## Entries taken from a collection
= Beginning of Section =
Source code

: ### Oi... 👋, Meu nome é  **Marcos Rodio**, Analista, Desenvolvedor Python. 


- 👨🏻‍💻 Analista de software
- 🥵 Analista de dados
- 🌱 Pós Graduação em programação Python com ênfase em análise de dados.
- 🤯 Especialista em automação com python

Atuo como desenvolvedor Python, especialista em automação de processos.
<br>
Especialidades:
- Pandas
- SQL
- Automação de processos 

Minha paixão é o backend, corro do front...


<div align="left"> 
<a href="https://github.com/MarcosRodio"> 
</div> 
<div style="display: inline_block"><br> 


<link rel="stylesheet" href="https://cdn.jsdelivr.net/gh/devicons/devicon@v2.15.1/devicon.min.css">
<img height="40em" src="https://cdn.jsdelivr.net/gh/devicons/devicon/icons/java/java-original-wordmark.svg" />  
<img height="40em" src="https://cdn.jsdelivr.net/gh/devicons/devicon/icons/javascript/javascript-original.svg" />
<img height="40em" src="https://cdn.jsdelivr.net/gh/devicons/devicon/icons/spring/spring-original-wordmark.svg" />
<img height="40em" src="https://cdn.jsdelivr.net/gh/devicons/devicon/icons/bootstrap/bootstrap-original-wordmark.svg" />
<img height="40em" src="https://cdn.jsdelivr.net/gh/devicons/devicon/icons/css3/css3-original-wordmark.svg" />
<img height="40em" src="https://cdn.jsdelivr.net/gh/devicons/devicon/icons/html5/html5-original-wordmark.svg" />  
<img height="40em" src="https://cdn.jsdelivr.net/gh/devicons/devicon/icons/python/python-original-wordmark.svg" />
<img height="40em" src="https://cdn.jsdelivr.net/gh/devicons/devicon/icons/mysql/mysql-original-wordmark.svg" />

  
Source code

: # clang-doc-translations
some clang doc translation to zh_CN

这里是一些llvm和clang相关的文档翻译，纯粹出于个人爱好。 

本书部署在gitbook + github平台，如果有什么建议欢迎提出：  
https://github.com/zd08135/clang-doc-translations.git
= End of Section =
What this exercise asks for is every line of the data above with the word "href".

## Exercise solution
<a href="https://github.com/MarcosRodio"> 
<link rel="stylesheet" href="https://cdn.jsdelivr.net/gh/devicons/devicon@v2.15.1/devicon.min.css">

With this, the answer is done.